On a toujours repris les enfants, punis les méchants…Freud reconnaît lui-même que " la normalité exigée est
acquise ". Les tenants de cette éducation pourraient donc eux aussi s’autoriser des faits et des résultats
obtenus ! Faits contre faits et enseignement de l’histoire contre enseignement d’une toute nouvelle science : à
ce compte-là, Freud risquerait bien d’être mis en difficulté. Un nouvel enseignement et un nouvel argument
donc sont opposés. Si l’on fait les comptes, si l’on tente d’évaluer les bénéfices d’une telle éducation, on peut
la considérer comme peu "rentable" et s’écrier " quel gâchis ! ".

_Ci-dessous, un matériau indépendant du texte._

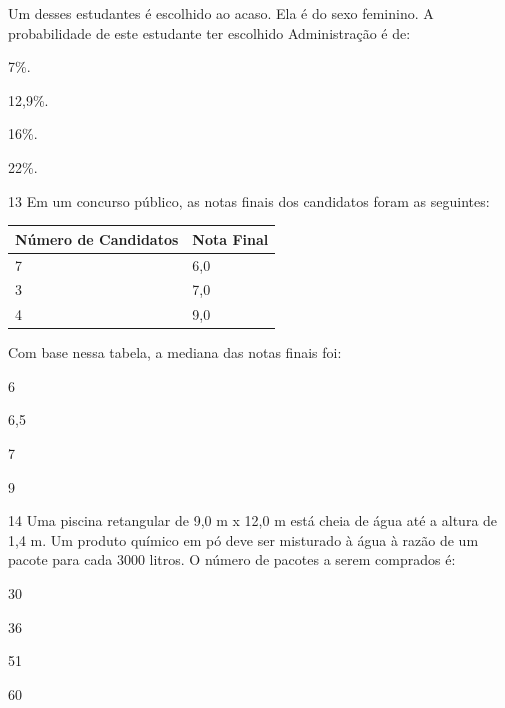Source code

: Um desses estudantes é escolhido ao acaso. Ela é do sexo
feminino. A probabilidade de este estudante ter escolhido Administração
é de:

\begin{escolha}

  \item 7\%.

  \item 12,9\%.

  \item 16\%.

  \item 22\%.

\end{escolha}


\num{13} Em um concurso público, as notas finais dos candidatos foram
as seguintes:

\begin{longtable}[]{@{}ll@{}}
\toprule
Número de Candidatos & Nota Final\tabularnewline
\midrule
\endhead
7 & 6,0\tabularnewline
3 & 7,0\tabularnewline
4 & 9,0\tabularnewline
\bottomrule
\end{longtable}

Com base nessa tabela, a mediana das notas finais foi:

\begin{escolha}

  \item 6

  \item 6,5

  \item 7

  \item 9

\end{escolha}

\pagebreak
\num{14} Uma piscina retangular de 9,0 m x 12,0 m está cheia de água até 
a altura de 1,4 m. Um produto químico em pó deve ser misturado à água à razão
de um pacote para cada 3000 litros. O número de pacotes a serem comprados é:

\begin{escolha}

  \item 30

  \item 36

  \item 51

  \item 60

\end{escolha}

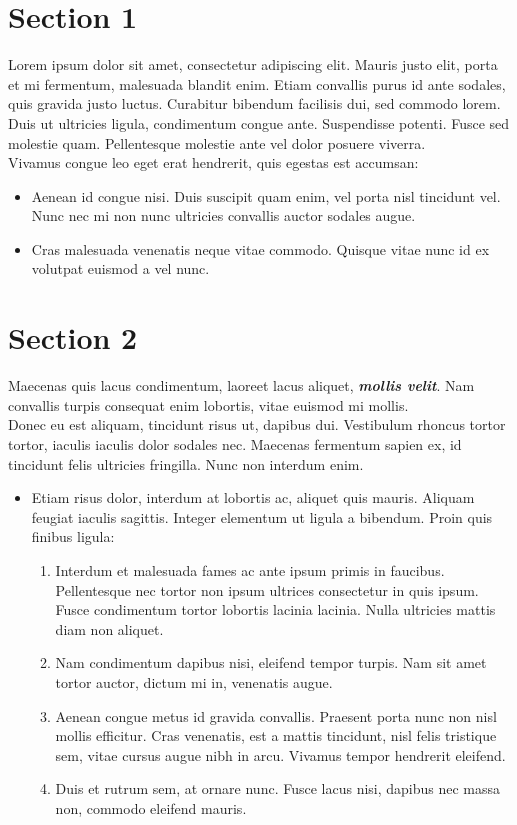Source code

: \documentclass{article} %
\begin{document}
\section{Section 1}

Lorem ipsum dolor sit amet, consectetur adipiscing elit. Mauris justo elit, porta et mi fermentum, malesuada blandit enim. Etiam convallis purus id ante sodales, quis gravida justo luctus. Curabitur bibendum facilisis dui, sed commodo lorem. Duis ut ultricies ligula, condimentum congue ante. Suspendisse potenti. Fusce sed molestie quam. Pellentesque molestie ante vel dolor posuere viverra.
\\

Vivamus congue leo eget erat hendrerit, quis egestas est accumsan:
\begin{itemize}
	\item{Aenean id congue nisi. Duis suscipit quam enim, vel porta nisl tincidunt vel. Nunc nec mi non nunc ultricies convallis auctor sodales augue.}
	\item{Cras malesuada venenatis neque vitae commodo. Quisque vitae nunc id ex volutpat euismod a vel nunc.}
\end{itemize}

\section{Section 2}
Maecenas quis lacus condimentum, laoreet lacus aliquet, \textbf{\textit{mollis velit}}. Nam convallis turpis consequat enim lobortis, vitae euismod mi mollis.
\\

Donec eu est aliquam, tincidunt risus ut, dapibus dui. Vestibulum rhoncus tortor tortor, iaculis iaculis dolor sodales nec. Maecenas fermentum sapien ex, id tincidunt felis ultricies fringilla. Nunc non interdum enim. 

\begin{itemize}
	\item Etiam risus dolor, interdum at lobortis ac, aliquet quis mauris. Aliquam feugiat iaculis sagittis. Integer elementum ut ligula a bibendum. Proin quis finibus ligula:

	\begin{enumerate}
		\item Interdum et malesuada fames ac ante ipsum primis in faucibus. Pellentesque nec tortor non ipsum ultrices consectetur in quis ipsum. Fusce condimentum tortor lobortis lacinia lacinia. Nulla ultricies mattis diam non aliquet.
		\item Nam condimentum dapibus nisi, eleifend tempor turpis. Nam sit amet tortor auctor, dictum mi in, venenatis augue.
		\item Aenean congue metus id gravida convallis. Praesent porta nunc non nisl mollis efficitur. Cras venenatis, est a mattis tincidunt, nisl felis tristique sem, vitae cursus augue nibh in arcu. Vivamus tempor hendrerit eleifend.
		\item Duis et rutrum sem, at ornare nunc. Fusce lacus nisi, dapibus nec massa non, commodo eleifend mauris.
	\end{enumerate}
\end{itemize}
\end{document}
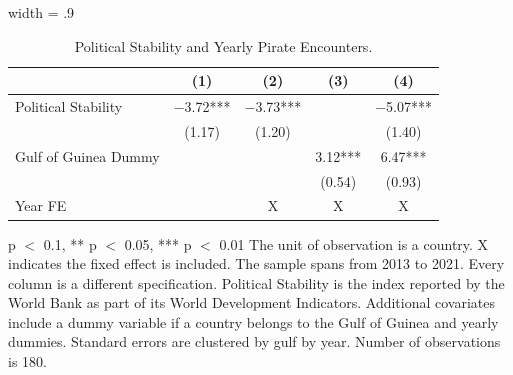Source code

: \begin{table}

\caption{Political Stability and Yearly Pirate Encounters. \label{tab:first-stage}}
\centering
\begin{adjustbox}{width = .9\textwidth}
\begin{threeparttable}
\begin{tabular}[t]{l@{\hskip 60pt}cccc}
\toprule
  & (1) & (2) & (3) & (4)\\
\midrule
Political Stability & \num{-3.72}*** & \num{-3.73}*** &  & \num{-5.07}***\\
 & (\num{1.17}) & (\num{1.20}) &  & (\num{1.40})\\
Gulf of Guinea Dummy &  &  & \num{3.12}*** & \num{6.47}***\\
 &  &  & (\num{0.54}) & (\num{0.93})\\
Year FE &  & X & X & X\\
\bottomrule
\end{tabular}
\begin{tablenotes}
\item \scriptsize * p $<$ 0.1, ** p $<$ 0.05, *** p $<$ 0.01 The unit of observation is a country.  X indicates the fixed effect is included.
                   The sample spans from 2013 to 2021. Every column is a different specification. 
                   Political Stability is the index reported by the World Bank as part of its World Development Indicators.  
                   Additional covariates include a dummy variable if a country belongs to the Gulf of Guinea and yearly dummies.
                   Standard errors are clustered by gulf by year. Number of observations is 180.
\end{tablenotes}
\end{threeparttable}
\end{adjustbox}
\end{table}
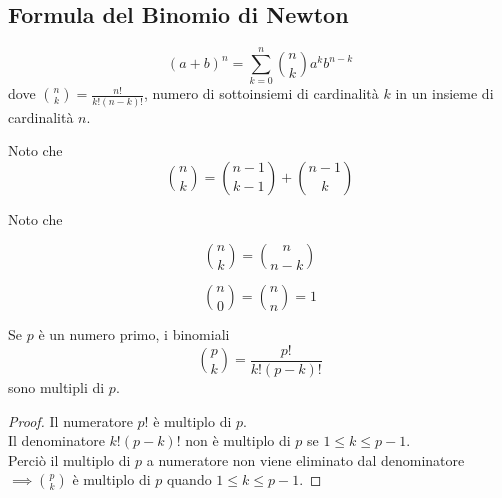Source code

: \documentclass[a4paper,12pt, oneside]{book}
\begin{document}
\subsection{Formula del Binomio di Newton}
\begin{definizione}
	$$(a+b)^n = \sum_{k=0}^{n} \binom{n}{k} a^{k} b^{n-k}$$
	dove $\binom{n}{k} = \frac{n!}{k!(n-k)!}$, numero di sottoinsiemi di cardinalità $k$ in un insieme di cardinalità $n$.
\end{definizione}
\begin{nota}Noto che
	$$\binom{n}{k} = \binom{n-1}{k-1} + \binom{n-1}{k}$$
\end{nota}
\begin{nota}
	Noto che \\

	\begin{minipage}{0.45\textwidth}
		$$\binom{n}{k} = \binom{n}{n-k}$$
	\end{minipage}%
	\hfill
	\begin{minipage}{0.45\textwidth}
		$$\binom{n}{0} = \binom{n}{n} = 1$$
	\end{minipage}%

\end{nota}
\begin{nota}
	Se $p$ è un numero primo, i binomiali $$\binom{p}{k} = \frac{p!}{k!(p-k)!}$$ sono multipli di $p$.
	\begin{proof}
		Il numeratore $p!$ è multiplo di $p$.\\
		Il denominatore $k!(p-k)!$ non è multiplo di $p$ se $1 \leq k \leq p-1$.\\
		Perciò il multiplo di $p$ a numeratore non viene eliminato dal denominatore
		$\implies \binom{p}{k}$ è multiplo di $p$ quando $1 \leq k \leq p-1$.
	\end{proof}
\end{nota}
\end{document}
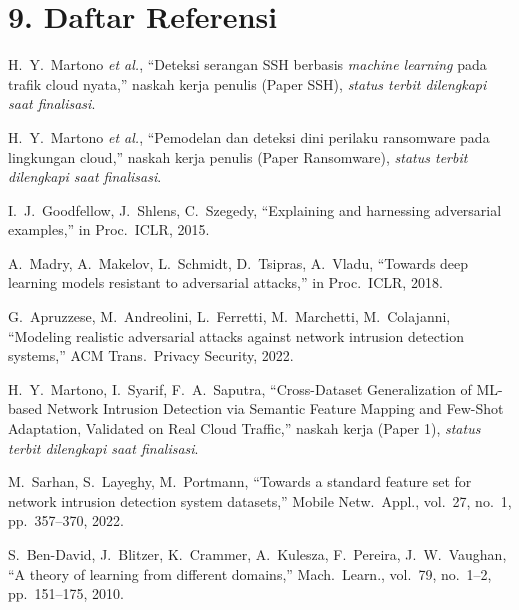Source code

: \documentclass[11pt,a4paper]{article}
\begin{document}
\section*{9. Daftar Referensi}
\begin{enumerate}[label={[\arabic*]},leftmargin=2.6em]

\item H.~Y.~Martono \emph{et al.}, ``Deteksi serangan SSH berbasis
\emph{machine learning} pada trafik cloud nyata,'' naskah kerja penulis
(Paper SSH), \emph{status terbit dilengkapi saat finalisasi}.

\item H.~Y.~Martono \emph{et al.}, ``Pemodelan dan deteksi dini perilaku
ransomware pada lingkungan cloud,'' naskah kerja penulis (Paper Ransomware),
\emph{status terbit dilengkapi saat finalisasi}.

\item I.~J.~Goodfellow, J.~Shlens, C.~Szegedy, ``Explaining and harnessing
adversarial examples,'' in Proc.\ ICLR, 2015.

\item A.~Madry, A.~Makelov, L.~Schmidt, D.~Tsipras, A.~Vladu, ``Towards deep
learning models resistant to adversarial attacks,'' in Proc.\ ICLR, 2018.

\item G.~Apruzzese, M.~Andreolini, L.~Ferretti, M.~Marchetti, M.~Colajanni,
``Modeling realistic adversarial attacks against network intrusion detection
systems,'' ACM Trans.\ Privacy Security, 2022.

\item H.~Y.~Martono, I.~Syarif, F.~A.~Saputra, ``Cross-Dataset Generalization
of ML-based Network Intrusion Detection via Semantic Feature Mapping and
Few-Shot Adaptation, Validated on Real Cloud Traffic,'' naskah kerja (Paper 1),
\emph{status terbit dilengkapi saat finalisasi}.

\item M.~Sarhan, S.~Layeghy, M.~Portmann, ``Towards a standard feature set for
network intrusion detection system datasets,'' Mobile Netw.\ Appl., vol.~27,
no.~1, pp.~357--370, 2022.

\item S.~Ben-David, J.~Blitzer, K.~Crammer, A.~Kulesza, F.~Pereira,
J.~W.~Vaughan, ``A theory of learning from different domains,'' Mach.\ Learn.,
vol.~79, no.~1--2, pp.~151--175, 2010.


\end{enumerate}
\end{document}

La capacité d’agir est diminuée : les instincts sont en effet des forces fécondes, qui poussent à l’action, qui
tendent vers un but. Réprimées, ces forces sont détournées, comme rentrées, voire retournées contre soi (cf. la
pulsion agressive ne trouble plus le prochain mais se retourne contre l’individu lui-même qui se mutile, se
bride et se brime).
L’individu devient timide, paralysé, arrêté dans ses élans ; l’impulsion à l’action est toujours là, donnée par
l’instinct, mais elle ne s’actualise pas, ne conduit à aucune œuvre. La société, la civilisation répressives sont
elles-mêmes victimes de cette diminution de la capacité d’agir de leurs membres. Finalement, ni l’individu,
malheureux, ni la civilisation n’y trouvent leur compte. Dans l’intérêt social bien compris, il est préférable de
renoncer à ce type d’éducation. Une société n’a pas intérêt à se couper de ces forces vives que sont les
instincts. Quel bénéfice pourrait-elle escompter d’individus amputés ou malades ? Un bénéfice moins grand
que celui qu’elle retirerait d’une autre méthode : favoriser la sublimation.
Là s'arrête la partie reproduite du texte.